Last, but not least, hemp oil and cannabidiol products manufacturer and distributor Medical Marijuana (MJNA 5.88%) once again found its way to a list of the worst-performing pot stocks after shedding 15% in April.

Part of the reason for the decline may have to do with the release of Medical Marijuana's fourth-quarter and full-year results. Despite racking up almost $60 million in sales, and registering a gross profit margin of 67.4%, it still lost around $8 million on an operating basis. Since its inception, Medical Marijuana has consistently lost money on an operating basis, and investors might be tired of waiting around for the company's bottom line to improve.

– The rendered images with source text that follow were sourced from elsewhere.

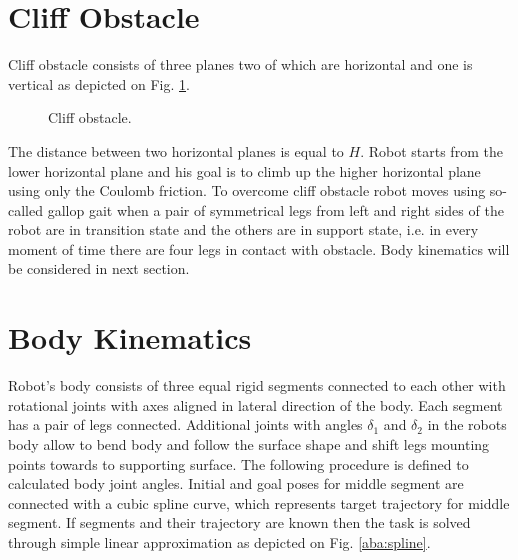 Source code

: \documentclass{ws-procs9x6}
\begin{document}
\section{Cliff Obstacle}
Cliff obstacle consists of three planes two of which are horizontal and one is vertical as depicted on Fig. \ref{aba:cliff}.


\begin{figure}
  \begin{center}
  \end{center}
  \caption{Cliff obstacle.}
  \label{aba:cliff}
\end{figure}

The distance between two horizontal planes is equal to $H$. Robot starts from the lower horizontal plane and his goal is to climb up the higher horizontal plane using only the Coulomb friction.
To overcome cliff obstacle robot moves using so-called gallop gait when a pair of symmetrical legs from left and right sides of the robot are in transition state and the others are in support state, i.e. in every moment of time there are four legs in contact with obstacle. Body kinematics will be considered in next section.


\section{Body Kinematics}
Robot’s body consists of three equal rigid segments connected to each other with rotational joints with axes aligned in lateral direction of the body. Each segment has a pair of legs connected. Additional joints with angles $\delta_1$ and $\delta_2$ in the robots body allow to bend body and follow the surface shape and shift legs mounting points towards to supporting surface. 
The following procedure is defined to calculated body joint angles. Initial and goal poses for middle segment are connected with a cubic spline curve, which represents target trajectory for middle segment. If segments and their trajectory are known then the task is solved through simple linear approximation as depicted on Fig. \ref{aba:spline}.
\end{document}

Another factor to consider is that Medical Marijuana's investment in Axim Biotechnologies has shrunk considerably over the past two years. Even though it's still up overall on its 38% equity stake in Axim, the share price for Axim has tumbled from north of $20 in early 2017 to a measly $1.25 this past Tuesday, April 30. As a result, Medical Marijuana made a nearly $190 million adjustment on the value of its investments last year, which ultimately ballooned its net loss in 2018 to $202.6 million.

It's also worth noting that nearly half of Medical Marijuana's total assets are tied up in goodwill, which is very high, even among acquisition-hungry pot stocks. It demonstrates just how much hope is built into this company's valuation, and might help better explain why investors headed for the exit last month.